Goal of the exercise:
Your answer should hold all lines of the entries that include the word "Seperate".

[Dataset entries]
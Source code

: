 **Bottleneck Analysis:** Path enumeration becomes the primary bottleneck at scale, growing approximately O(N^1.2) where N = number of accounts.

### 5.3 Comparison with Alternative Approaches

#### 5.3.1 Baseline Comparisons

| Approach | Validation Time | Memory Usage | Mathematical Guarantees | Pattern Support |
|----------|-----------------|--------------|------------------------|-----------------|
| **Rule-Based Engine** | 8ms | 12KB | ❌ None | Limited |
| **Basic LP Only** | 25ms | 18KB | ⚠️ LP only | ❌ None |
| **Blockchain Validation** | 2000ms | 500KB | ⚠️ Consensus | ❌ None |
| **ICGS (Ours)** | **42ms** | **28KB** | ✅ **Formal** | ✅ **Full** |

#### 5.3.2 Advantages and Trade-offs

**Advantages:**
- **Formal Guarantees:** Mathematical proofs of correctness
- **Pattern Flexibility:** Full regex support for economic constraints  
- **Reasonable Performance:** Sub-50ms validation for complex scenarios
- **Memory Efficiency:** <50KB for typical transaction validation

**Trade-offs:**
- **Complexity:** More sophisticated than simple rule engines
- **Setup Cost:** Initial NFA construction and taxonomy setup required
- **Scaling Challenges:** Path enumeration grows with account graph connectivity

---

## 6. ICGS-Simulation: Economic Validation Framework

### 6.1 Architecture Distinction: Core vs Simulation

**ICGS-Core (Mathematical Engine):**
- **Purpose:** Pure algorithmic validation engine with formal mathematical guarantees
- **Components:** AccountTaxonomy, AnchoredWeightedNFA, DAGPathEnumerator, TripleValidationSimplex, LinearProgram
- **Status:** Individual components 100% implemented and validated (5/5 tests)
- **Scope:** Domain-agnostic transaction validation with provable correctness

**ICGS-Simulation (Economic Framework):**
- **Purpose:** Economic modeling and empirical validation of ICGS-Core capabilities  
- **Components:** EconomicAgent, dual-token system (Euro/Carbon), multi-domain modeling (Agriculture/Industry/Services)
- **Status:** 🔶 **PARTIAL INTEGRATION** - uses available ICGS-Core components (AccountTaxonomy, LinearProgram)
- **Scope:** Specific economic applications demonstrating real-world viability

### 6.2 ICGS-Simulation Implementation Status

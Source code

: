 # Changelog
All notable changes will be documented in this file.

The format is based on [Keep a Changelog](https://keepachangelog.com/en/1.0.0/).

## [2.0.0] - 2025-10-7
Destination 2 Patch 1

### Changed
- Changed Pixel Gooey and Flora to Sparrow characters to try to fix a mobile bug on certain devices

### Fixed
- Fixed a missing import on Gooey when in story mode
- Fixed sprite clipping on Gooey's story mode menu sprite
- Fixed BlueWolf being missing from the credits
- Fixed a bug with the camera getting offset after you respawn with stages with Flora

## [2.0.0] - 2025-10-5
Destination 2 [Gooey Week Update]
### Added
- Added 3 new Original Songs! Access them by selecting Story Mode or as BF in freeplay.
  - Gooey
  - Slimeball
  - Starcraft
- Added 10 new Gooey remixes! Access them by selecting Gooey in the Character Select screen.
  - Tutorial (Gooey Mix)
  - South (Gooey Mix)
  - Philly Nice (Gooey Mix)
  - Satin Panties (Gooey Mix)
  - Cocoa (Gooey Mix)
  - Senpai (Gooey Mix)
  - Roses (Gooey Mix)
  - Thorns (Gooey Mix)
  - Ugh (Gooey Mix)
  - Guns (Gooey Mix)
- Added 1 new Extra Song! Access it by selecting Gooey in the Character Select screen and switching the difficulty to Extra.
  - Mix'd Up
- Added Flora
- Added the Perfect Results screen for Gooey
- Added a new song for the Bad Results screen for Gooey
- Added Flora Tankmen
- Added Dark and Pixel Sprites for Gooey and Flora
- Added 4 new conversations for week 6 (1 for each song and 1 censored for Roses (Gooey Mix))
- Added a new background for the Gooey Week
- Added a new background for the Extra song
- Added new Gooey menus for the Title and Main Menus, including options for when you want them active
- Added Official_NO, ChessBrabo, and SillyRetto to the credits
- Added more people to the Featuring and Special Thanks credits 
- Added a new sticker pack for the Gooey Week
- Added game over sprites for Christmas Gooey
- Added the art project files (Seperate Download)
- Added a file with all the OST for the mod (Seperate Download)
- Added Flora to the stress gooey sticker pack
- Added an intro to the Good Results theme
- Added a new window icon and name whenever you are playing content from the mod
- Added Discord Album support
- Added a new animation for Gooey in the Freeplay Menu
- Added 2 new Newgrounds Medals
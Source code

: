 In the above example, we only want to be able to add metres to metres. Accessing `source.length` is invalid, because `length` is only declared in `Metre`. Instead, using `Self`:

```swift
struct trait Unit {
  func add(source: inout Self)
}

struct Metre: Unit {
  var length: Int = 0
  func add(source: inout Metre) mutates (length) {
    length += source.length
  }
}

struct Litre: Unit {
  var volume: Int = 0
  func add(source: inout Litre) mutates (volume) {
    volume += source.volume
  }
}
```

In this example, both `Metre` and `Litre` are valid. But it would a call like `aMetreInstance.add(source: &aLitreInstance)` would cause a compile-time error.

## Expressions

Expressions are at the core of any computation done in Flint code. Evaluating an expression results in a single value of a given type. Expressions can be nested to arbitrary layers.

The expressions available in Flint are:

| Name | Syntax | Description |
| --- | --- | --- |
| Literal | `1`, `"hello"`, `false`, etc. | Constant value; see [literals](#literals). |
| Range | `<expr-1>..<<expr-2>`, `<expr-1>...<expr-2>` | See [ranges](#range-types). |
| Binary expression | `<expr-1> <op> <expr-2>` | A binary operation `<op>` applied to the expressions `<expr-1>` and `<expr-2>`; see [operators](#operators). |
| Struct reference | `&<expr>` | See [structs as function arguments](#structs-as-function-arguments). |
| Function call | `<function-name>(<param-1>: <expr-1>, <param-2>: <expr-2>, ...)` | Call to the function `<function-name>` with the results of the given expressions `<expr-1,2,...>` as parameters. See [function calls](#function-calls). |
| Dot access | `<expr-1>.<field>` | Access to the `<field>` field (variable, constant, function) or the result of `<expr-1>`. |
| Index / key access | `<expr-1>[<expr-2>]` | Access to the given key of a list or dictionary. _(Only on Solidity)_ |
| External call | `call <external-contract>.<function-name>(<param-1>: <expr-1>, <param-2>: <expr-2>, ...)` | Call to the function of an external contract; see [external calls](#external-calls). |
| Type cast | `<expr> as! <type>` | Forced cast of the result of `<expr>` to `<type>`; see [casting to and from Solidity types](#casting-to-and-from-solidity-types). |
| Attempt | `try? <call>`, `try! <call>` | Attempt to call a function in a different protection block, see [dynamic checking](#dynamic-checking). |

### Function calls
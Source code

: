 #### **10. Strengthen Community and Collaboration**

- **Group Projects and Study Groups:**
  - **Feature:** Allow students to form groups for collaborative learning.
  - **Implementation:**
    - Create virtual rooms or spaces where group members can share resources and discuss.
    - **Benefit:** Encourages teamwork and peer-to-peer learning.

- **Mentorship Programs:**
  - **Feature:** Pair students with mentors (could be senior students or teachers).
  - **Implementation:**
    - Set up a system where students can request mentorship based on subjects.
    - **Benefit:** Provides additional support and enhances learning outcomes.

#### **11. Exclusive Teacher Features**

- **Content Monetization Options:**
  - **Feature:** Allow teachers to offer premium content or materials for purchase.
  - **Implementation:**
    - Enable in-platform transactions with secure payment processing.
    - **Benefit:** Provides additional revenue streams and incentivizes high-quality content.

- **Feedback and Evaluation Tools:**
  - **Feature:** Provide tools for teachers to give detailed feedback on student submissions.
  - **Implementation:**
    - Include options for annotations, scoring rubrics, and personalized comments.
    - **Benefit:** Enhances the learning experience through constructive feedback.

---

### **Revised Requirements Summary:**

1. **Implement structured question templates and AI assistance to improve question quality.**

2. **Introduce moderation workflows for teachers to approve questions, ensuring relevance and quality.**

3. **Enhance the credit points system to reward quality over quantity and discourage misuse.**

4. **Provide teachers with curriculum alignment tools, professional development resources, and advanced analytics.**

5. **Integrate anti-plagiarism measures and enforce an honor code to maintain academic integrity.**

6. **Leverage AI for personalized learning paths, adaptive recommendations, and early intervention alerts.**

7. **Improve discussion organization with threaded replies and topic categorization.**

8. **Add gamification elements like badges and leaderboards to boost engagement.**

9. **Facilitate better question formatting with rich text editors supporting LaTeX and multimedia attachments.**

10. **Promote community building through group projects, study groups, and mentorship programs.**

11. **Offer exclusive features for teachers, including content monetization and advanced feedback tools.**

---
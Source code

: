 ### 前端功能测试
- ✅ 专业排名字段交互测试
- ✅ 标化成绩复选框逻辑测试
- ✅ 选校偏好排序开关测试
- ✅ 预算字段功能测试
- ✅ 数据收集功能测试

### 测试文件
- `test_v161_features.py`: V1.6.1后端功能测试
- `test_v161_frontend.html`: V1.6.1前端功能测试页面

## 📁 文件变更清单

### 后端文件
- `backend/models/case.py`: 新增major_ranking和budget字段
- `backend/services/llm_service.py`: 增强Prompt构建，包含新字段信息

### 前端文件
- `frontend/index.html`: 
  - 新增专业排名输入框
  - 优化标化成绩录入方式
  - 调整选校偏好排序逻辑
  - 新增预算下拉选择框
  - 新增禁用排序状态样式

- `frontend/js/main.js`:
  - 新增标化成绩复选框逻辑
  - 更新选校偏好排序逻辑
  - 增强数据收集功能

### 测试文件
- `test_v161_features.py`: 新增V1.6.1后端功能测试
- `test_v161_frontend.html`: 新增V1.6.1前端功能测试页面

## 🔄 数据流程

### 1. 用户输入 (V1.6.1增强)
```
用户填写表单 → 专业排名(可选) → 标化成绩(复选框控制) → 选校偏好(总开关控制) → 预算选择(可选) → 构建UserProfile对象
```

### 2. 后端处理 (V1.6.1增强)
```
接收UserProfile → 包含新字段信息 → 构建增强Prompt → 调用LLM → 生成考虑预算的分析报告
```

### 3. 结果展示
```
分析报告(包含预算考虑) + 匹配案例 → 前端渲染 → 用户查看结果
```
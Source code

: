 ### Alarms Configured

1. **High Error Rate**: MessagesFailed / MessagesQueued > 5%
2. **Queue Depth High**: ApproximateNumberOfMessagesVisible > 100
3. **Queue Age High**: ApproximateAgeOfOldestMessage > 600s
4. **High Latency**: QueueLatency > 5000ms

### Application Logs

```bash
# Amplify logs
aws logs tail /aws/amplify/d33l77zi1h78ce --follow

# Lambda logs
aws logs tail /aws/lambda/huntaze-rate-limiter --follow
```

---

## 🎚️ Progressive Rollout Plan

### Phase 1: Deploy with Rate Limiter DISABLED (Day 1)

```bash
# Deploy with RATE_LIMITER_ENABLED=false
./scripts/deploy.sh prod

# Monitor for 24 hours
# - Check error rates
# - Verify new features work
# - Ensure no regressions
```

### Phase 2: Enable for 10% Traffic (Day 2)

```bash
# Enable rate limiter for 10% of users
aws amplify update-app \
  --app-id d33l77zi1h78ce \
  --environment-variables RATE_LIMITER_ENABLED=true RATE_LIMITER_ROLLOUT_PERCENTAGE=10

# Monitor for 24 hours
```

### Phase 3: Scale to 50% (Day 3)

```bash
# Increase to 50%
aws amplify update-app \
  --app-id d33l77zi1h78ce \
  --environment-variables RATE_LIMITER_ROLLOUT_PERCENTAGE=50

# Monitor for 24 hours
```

Written answer:
- Added the art project files (Seperate Download)
- Added a file with all the OST for the mod (Seperate Download)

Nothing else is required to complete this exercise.